Chronology Current Month Current Thread Current Date
[Year List] [Month List (current year)] [Date Index] [Thread Index] [Thread Prev] [Thread Next] [Date Prev] [Date Next]

Re: Air Resistance



Date: Wed, 10 Dec 1997 13:43:27 -0500 (EST)
From: "James W. Wheeler" <jwheeler@eagle.lhup.edu>
Subject: Re: Air resistance

Question: What is the volume and density of the falling object? Is
Flotation an important effect?
F = -gV(density object-density air) -cv^n

The object was "WILSON OFFICIAL SIZE-WEIGH" ball but it was poorly inflated.
The weight was 0.550 kg, the diameter was 9.5 inches (not 9, as reported
earlier). This gives volume V=0.0588 m^3 and density=9.35 kg/m^3. Room
temperature probably 25 C. I am puzzled by your first sign, you probably
did not mean the sign of m*g and the sign of the air resistance term, c*v^n,
to be the same. But you are right that the buoyancy correction should be
made when R is evaluated from a.

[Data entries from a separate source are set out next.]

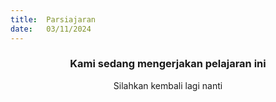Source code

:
```yaml
---
title:  Parsiajaran
date:   03/11/2024
---
```


### <center>Kami sedang mengerjakan pelajaran ini</center>
<center>Silahkan kembali lagi nanti</center>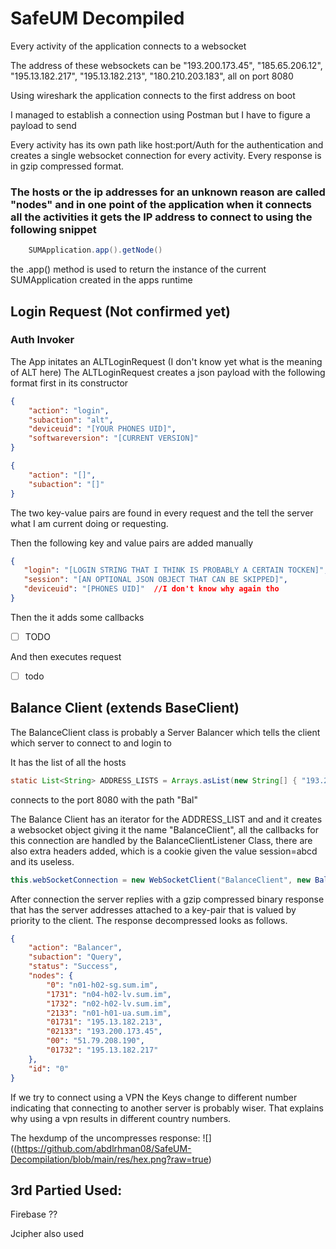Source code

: # SafeUM Decompiled

Every activity of the application connects to a websocket

The address of these websockets can be
"193.200.173.45", "185.65.206.12", "195.13.182.217", "195.13.182.213", "180.210.203.183", all on port 8080

Using wireshark the application connects to the first address on boot

I managed to establish a connection using Postman but I have to figure a payload to send

Every activity has its own path like host:port/Auth for the authentication and creates a single websocket connection for every activity. Every response is in gzip compressed format.

### The hosts or the ip addresses for an unknown reason are called "nodes" and in one point of the application when it connects all the activities it gets the IP address to connect to using the following snippet

```java
    SUMApplication.app().getNode()
```

the .app() method is used to return the instance of the current SUMApplication created in the apps runtime

## Login Request (Not confirmed yet)

### Auth Invoker

The App initates an ALTLoginRequest (I don't know yet what is the meaning of ALT here)
The ALTLoginRequest creates a json payload with the following format first in its constructor

```json
{
    "action": "login",
    "subaction": "alt",
    "deviceuid": "[YOUR PHONES UID]",
    "softwareversion": "[CURRENT VERSION]"
}
```

```json
{
    "action": "[]",
    "subaction": "[]"
}
```
The two key-value pairs are found in every request and the tell the server what I am current doing or requesting.

Then the following key and value pairs are added manually

```json
{
   "login": "[LOGIN STRING THAT I THINK IS PROBABLY A CERTAIN TOCKEN]",
   "session": "[AN OPTIONAL JSON OBJECT THAT CAN BE SKIPPED]",
   "deviceuid": "[PHONES UID]"  //I don't know why again tho  
}
```

Then the it adds some callbacks
- [ ] TODO

And then executes request
- [ ] todo

## Balance Client (extends BaseClient)

The BalanceClient class is probably a Server Balancer which tells the client which server to connect to and login to

It has the list of all the hosts
```java 
static List<String> ADDRESS_LISTS = Arrays.asList(new String[] { "193.200.173.45", "185.65.206.12", "195.13.182.217", "195.13.182.213", "180.210.203.183" });
```

connects to the port 8080 with the path "Bal"

The Balance Client has an iterator for the ADDRESS_LIST and and it creates a websocket object giving it the name "BalanceClient", all the callbacks for this connection are handled by the BalanceClientListener Class, there are also extra headers added, which is a cookie given the value session=abcd and its useless.

```java
this.webSocketConnection = new WebSocketClient("BalanceClient", new BalanceClientListener(), this.extraHeaders, this);
```

After connection the server replies with a gzip compressed binary response that has the server addresses attached to a key-pair that is valued by priority to the client. The response decompressed looks as follows.
```json
{
	"action": "Balancer",
	"subaction": "Query",
	"status": "Success",
	"nodes": {
		"0": "n01-h02-sg.sum.im",
		"1731": "n04-h02-lv.sum.im",
		"1732": "n02-h02-lv.sum.im",
		"2133": "n01-h01-ua.sum.im",
		"01731": "195.13.182.213",
		"02133": "193.200.173.45",
		"00": "51.79.208.190",
		"01732": "195.13.182.217"
	},
	"id": "0"
}
```
If we try to connect using a VPN the Keys change to different number indicating that connecting to another server is probably wiser. That explains why using a vpn results in different country numbers.

The hexdump of the uncompresses response:
![]((https://github.com/abdlrhman08/SafeUM-Decompilation/blob/main/res/hex.png?raw=true)

## 3rd Partied Used:

Firebase ??

Jcipher also used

I will do it and report a better value
of n, probably tonight.

With new diameter the empirical formula from a book (see below) gives:

v --> 2.5 m/s 3.0 3.5 4.0 4.5 5.0
R --> 0.080 N 0.115 0.157 0.205 0.260 0.320

Not dramatically different from our experimental data. Air resistance
is clearly not negligible at the velocities of this experiment. Note
that v=5 m/s is about 11 mi/hr.

The reference for the empirical formula: "Analytical Mechanics" by
G.R. Fowles and G.L. Cassiday, Fifth Edition, 1993, page 62. It is the
usual c1*v+C2*v^2 description. For a sphere of diameter D the empirical
values are: c1=1.55*10^-4*D and c2=0.22*D^2, all in SI units.